Le maréchal Sissi recherchait un certain vernis démocratique pour asseoir sa légitimité face à ses bailleurs étrangers. Le résultat étant connu d’avance, le seul élément déterminant était le taux de participation...
Les semaines qui ont précédé l’élection ont été marquées par un matraquage effréné en faveur de Sissi. Le premier jour des élections, on a assisté à des mesures absolument grotesques en réaction à un taux de participation très faible. Ainsi on a annoncé lundi soir que le mardi serait jour de congé pour les institutions gouvernementales et privées. Résultat : des rues vides et des bureaux de vote aussi déserts que la veille. La menace d’une amende pour les fonctionnaires n’ayant pas voté n’a manifestement pas suffi. Du coup, mardi, grande surprise, on annonce que les bureaux de vote seront ouverts jusqu’à 22 heures et que le vote sera prolongé au mercredi ! Résultat des courses, des chiffres officiels manifestement truqués, impossibles à vérifier et auxquels personne ne croit : un taux d’abstention de 52 % (à comparer avec les 48 % du deuxième tour des présidentielles précédentes), 93 % des voix pour Sissi, 3 % pour Sabbahi (nassérien de gauche) et 4 % de votes nuls.
Boycott des urnesEn fait, le public n’est pas dupe et se rend compte de la grossièreté de la manœuvre.

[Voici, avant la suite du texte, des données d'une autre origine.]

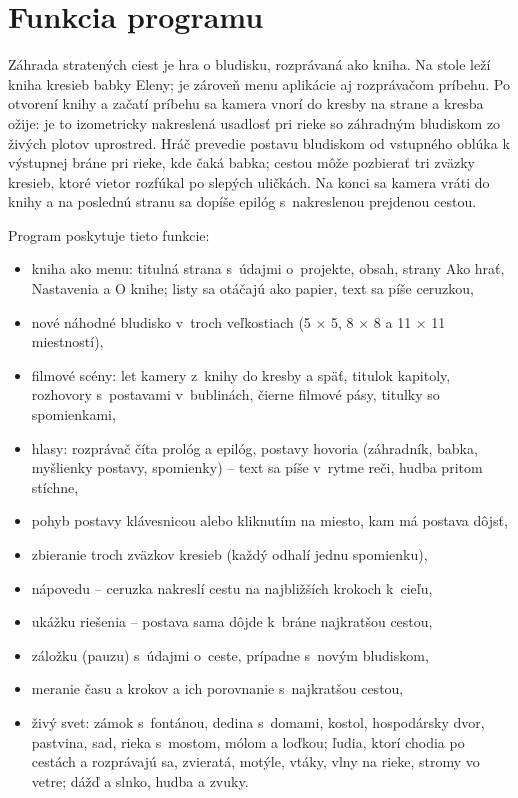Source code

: \documentclass[11pt, a4paper]{article}
\begin{document}
\titulnastrana
\obsah

\section{Funkcia programu}

Záhrada stratených ciest je hra o bludisku, rozprávaná ako kniha. Na stole leží kniha kresieb
babky Eleny; je zároveň menu aplikácie aj rozprávačom príbehu. Po otvorení knihy a začatí
príbehu sa kamera vnorí do kresby na strane a kresba ožije: je to izometricky nakreslená
usadlosť pri rieke so záhradným bludiskom zo živých plotov uprostred. Hráč prevedie postavu
bludiskom od vstupného oblúka k výstupnej bráne pri rieke, kde čaká babka; cestou môže
pozbierať tri zväzky kresieb, ktoré vietor rozfúkal po slepých uličkách. Na konci sa kamera
vráti do knihy a na poslednú stranu sa dopíše epilóg s~nakreslenou prejdenou cestou.

Program poskytuje tieto funkcie:
\begin{itemize}
  \item kniha ako menu: titulná strana s~údajmi o~projekte, obsah, strany Ako hrať, Nastavenia
    a O knihe; listy sa otáčajú ako papier, text sa píše ceruzkou,
  \item nové náhodné bludisko v~troch veľkostiach (5 × 5, 8 × 8 a 11 × 11 miestností),
  \item filmové scény: let kamery z~knihy do kresby a späť, titulok kapitoly, rozhovory
    s~postavami v~bublinách, čierne filmové pásy, titulky so spomienkami,
  \item hlasy: rozprávač číta prológ a epilóg, postavy hovoria (záhradník, babka, myšlienky
    postavy, spomienky) – text sa píše v~rytme reči, hudba pritom stíchne,
  \item pohyb postavy klávesnicou alebo kliknutím na miesto, kam má postava dôjsť,
  \item zbieranie troch zväzkov kresieb (každý odhalí jednu spomienku),
  \item nápovedu – ceruzka nakreslí cestu na najbližších krokoch k~cieľu,
  \item ukážku riešenia – postava sama dôjde k~bráne najkratšou cestou,
  \item záložku (pauzu) s~údajmi o~ceste, prípadne s~novým bludiskom,
  \item meranie času a krokov a ich porovnanie s~najkratšou cestou,
  \item živý svet: zámok s~fontánou, dedina s~domami, kostol, hospodársky dvor, pastvina, sad,
    rieka s~mostom, mólom a loďkou; ľudia, ktorí chodia po cestách a rozprávajú sa, zvieratá,
    motýle, vtáky, vlny na rieke, stromy vo vetre; dážď a slnko, hudba a zvuky.
\end{itemize}
\end{document}
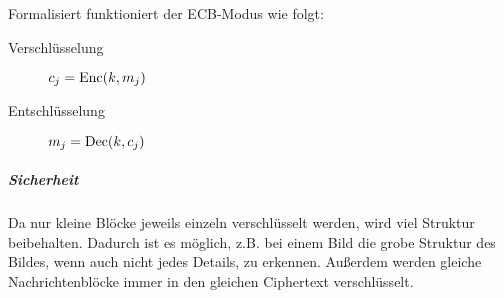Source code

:                     Formalisiert funktioniert der ECB-Modus wie folgt:
                    \begin{description}
                    	\item[Verschlüsselung] \( c_j = \textrm{Enc}(k, m_j) \)
                    	\item[Entschlüsselung] \( m_j = \textrm{Dec}(k, c_j) \)
                    \end{description}
                
					\subparagraph{Sicherheit}
						Da nur kleine Blöcke jeweils einzeln verschlüsselt werden, wird viel Struktur beibehalten. Dadurch ist es möglich, z.B. bei einem Bild die grobe Struktur des Bildes, wenn auch nicht jedes Details, zu erkennen. Außerdem werden gleiche Nachrichtenblöcke immer in den gleichen Ciphertext verschlüsselt.

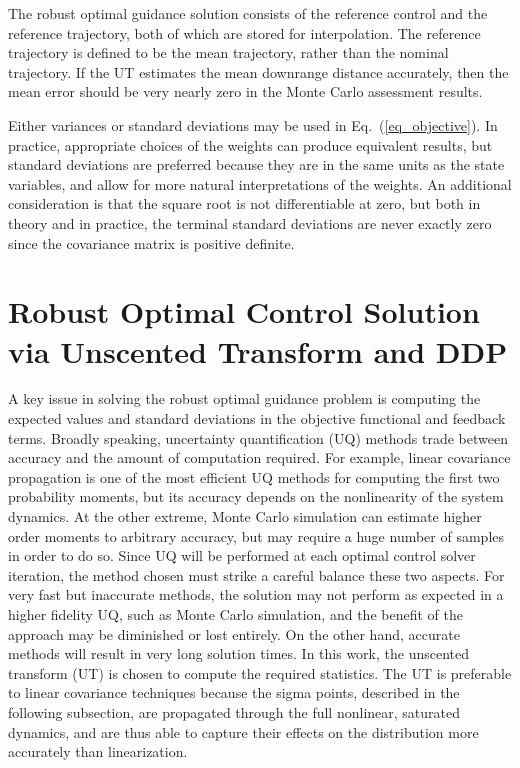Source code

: \documentclass[journal ]{new-aiaa}
\begin{document}
The robust optimal guidance solution consists of the reference control and the reference trajectory, both of which are stored for interpolation. The reference trajectory is defined to be the mean trajectory, rather than the nominal trajectory. If the UT estimates the mean downrange distance accurately, then the mean error should be very nearly zero in the Monte Carlo assessment results. 

Either variances or standard deviations may be used in Eq.~(\ref{eq_objective}). In practice, appropriate choices of the weights can produce equivalent results, but standard deviations are preferred because they are in the same units as the state variables, and allow for more natural interpretations of the weights. An additional consideration is that the square root is not differentiable at zero, but both in theory and in practice, the terminal standard deviations are never exactly zero since the covariance matrix is positive definite.

\section*{Robust Optimal Control Solution via Unscented Transform and DDP}
A key issue in solving the robust optimal guidance problem is computing the expected values and standard deviations in the objective functional and feedback terms. Broadly speaking, uncertainty quantification (UQ) methods trade between accuracy and the amount of computation required. For example, linear covariance propagation is one of the most efficient UQ methods for computing the first two probability moments, but its accuracy depends on the nonlinearity of the system dynamics. At the other extreme, Monte Carlo simulation can estimate higher order moments to arbitrary accuracy, but may require a huge number of samples in order to do so. Since UQ will be performed at each optimal control solver iteration, the method chosen must strike a careful balance these two aspects. For very fast but inaccurate methods, the solution may not perform as expected in a higher fidelity UQ, such as Monte Carlo simulation, and the benefit of the approach may be diminished or lost entirely. On the other hand, accurate methods will result in very long solution times. In this work, the unscented transform (UT) \cite{UT1997} is chosen to compute the required statistics. The UT is preferable to linear covariance techniques because the sigma points, described in the following subsection, are propagated through the full nonlinear, saturated dynamics, and are thus able to capture their effects on the distribution more accurately than linearization. 
\end{document}

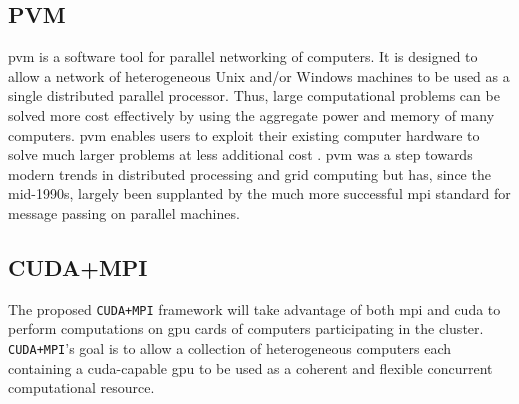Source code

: \subsection{PVM}

\Gls{pvm} is a software tool for parallel networking of computers. It is
designed to allow a network of heterogeneous Unix and/or Windows machines to be
used as a single distributed parallel processor. Thus, large computational
problems can be solved more cost effectively by using the aggregate power and
memory of many computers. \gls{pvm} enables users to exploit their existing
computer hardware to solve much larger problems at less additional cost
\cite{website:Computer-Science-and-Division}. \gls{pvm} was a step towards
modern trends in distributed processing and grid computing but has, since the
mid-1990s, largely been supplanted by the much more successful \gls{mpi}
standard for message passing on parallel machines.

\subsection{CUDA+MPI}

The proposed \texttt{CUDA+MPI} framework will take advantage of both \gls{mpi}
and \gls{cuda} to perform computations on \gls{gpu} cards of computers
participating in the cluster. \texttt{CUDA+MPI}'s goal is to allow a collection
of heterogeneous computers each containing a \gls{cuda}-capable \gls{gpu} to be
used as a coherent and flexible concurrent computational resource.
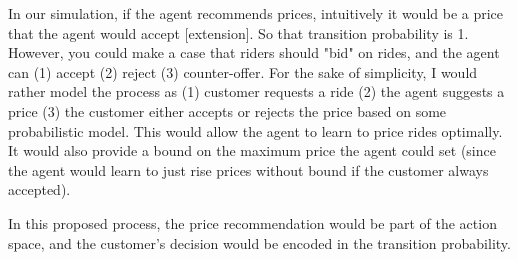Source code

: \documentclass[12pt]{article}
\begin{document}
In our simulation, if the agent recommends prices, intuitively it would be a price that the agent
would accept [extension]. So that transition probability is 1. However, you could make a
case that riders
should "bid" on rides, and the agent can (1) accept (2) reject (3) counter-offer. For the sake
of simplicity, I would rather model the process as (1) customer requests a ride (2) the agent
suggests a price (3) the customer either accepts or rejects the price based on some
probabilistic model. This would allow the agent to learn to price rides optimally. It would also
provide a bound on the maximum price the agent could set (since the agent would learn to just rise
prices without bound if the customer always accepted).

In this proposed process, the price recommendation would be part of the action space, and the
customer's decision would be encoded in the transition probability.
\end{document}
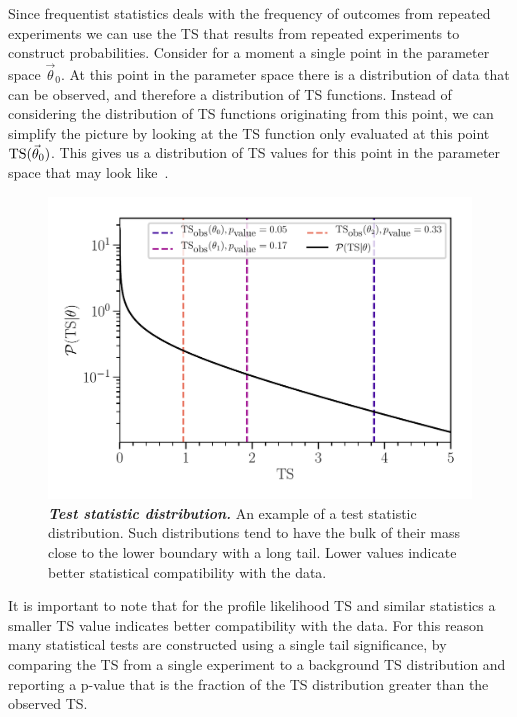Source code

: Since frequentist statistics deals with the frequency of outcomes from repeated experiments we can use the TS that results from repeated experiments to construct probabilities.
Consider for a moment a single point in the parameter space $\vec\theta_0$.
At this point in the parameter space there is a distribution of data that can be observed, and therefore a distribution of TS functions.
Instead of considering the distribution of TS functions originating from this point, we can simplify the picture by looking at the TS function only evaluated at this point $\mathrm{TS}(\vec\theta_0)$.
This gives us a distribution of TS values for this point in the parameter space that may look like~.
\begin{figure}
	\centering
	\includegraphics[width=0.8\linewidth]{figures/TS_dist}
	\caption{\textbf{\textit{Test statistic distribution.}} An example of a test statistic distribution.
	Such distributions tend to have the bulk of their mass close to the lower boundary with a long tail.
	Lower values indicate better statistical compatibility with the data.
	}
	\label{fig:TS_dist}
\end{figure}
It is important to note that for the profile likelihood TS and similar statistics a smaller TS value indicates better compatibility with the data.
For this reason many statistical tests are constructed using a single tail significance, by comparing the TS from a single experiment to a background TS distribution and reporting a p-value that is the fraction of the TS distribution greater than the observed TS.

Celles et ceux qui ne sont pas allés voter se fichent bien de ce que les médias entièrement inféodés aux militaires ne cessent de seriner : « Ce sont des traîtres, ils sont vendus à l’étranger... ». Ils ont l’impression de se retrouver au temps de Sadate ou Moubarak. D’ailleurs, la multiplication des arrestations de militantEs révolutionnaires avant les élections, l’utilisation de la torture dans les prisons, l’attaque systématique de tout rassemblement des forces révolutionnaires, l’absence de débat et la prévisibilité du scrutin l’indiquaient déjà. Le refus de beaucoup d’Égyptiens de voter s’explique par le boycott appelé à la fois par les Frères musulmans et des forces révolutionnaires. Celui-ci a été particulièrement efficace dans la jeunesse. Il s’explique aussi par la situation difficile à laquelle beaucoup ne voient pas d’issue. Les militaires sont bien là, vote ou pas, et ce sont eux qui décideront. La préoccupation principale de la population, c’est la survie au quotidien avec la hausse du chômage due à une économie sinistrée, une hausse des prix vertigineuse, des coupures d’eau et d’électricité très fréquentes. Et cette préoccupation première restera le principal enjeu des mois à venir.
Situation en suspensLe pouvoir actuel risque d’être encore plus répressif que le dernier : Sissi doit faire taire toute possibilité de contestation sociale pour tenter de remettre en place l’ordre en vigueur avant 2011. Nous ne sommes plus en juillet dernier lorsqu’il fut porté en héros après avoir destitué le président Morsi par un coup d’État militaire, après des manifestations de masses rassemblant des millions d’Égyptiens dans les rues. Le soutien dont il pouvait jouir ne peut que s’éroder à l’exercice du pouvoir. La figure de nouveau Nasser qu’il essaye pourtant d’emprunter ne trompe pas les Égyptiens. Avec un programme quasi inexistant, il faudrait qu’il apporte de réelles réponses aux problèmes sociaux, avec une restructuration de l’appareil d’État égyptien dont rien n’indique pour le moment qu’il est en capacité de la réaliser. En effet, rien ne montre que Sissi soit en si bonne position dans l’appareil d’État qui fonctionne selon une mécanique obscure d’alliances, tensions, fidélités familiales et institutionnelles entre les différentes composantes de l’appareil sécuritaire. La situation peut très vite évoluer si les grèves ouvrières, laissées en suspens durant la campagne présidentielle reprennent. Tout aussi déterminante sera la structuration des forces révolutionnaires (Mouvement du 6 avril, Socialistes révolutionnaires, Pain et liberté…) au sein d’un front, comme celui qui s’est constitué dans les mobilisations contre la loi restreignant le droit de manifester en janvier dernier. Ce n’est qu’ainsi qu’il sera possible de créer une alternative à la fois à l’armée et aux Frères musulmans.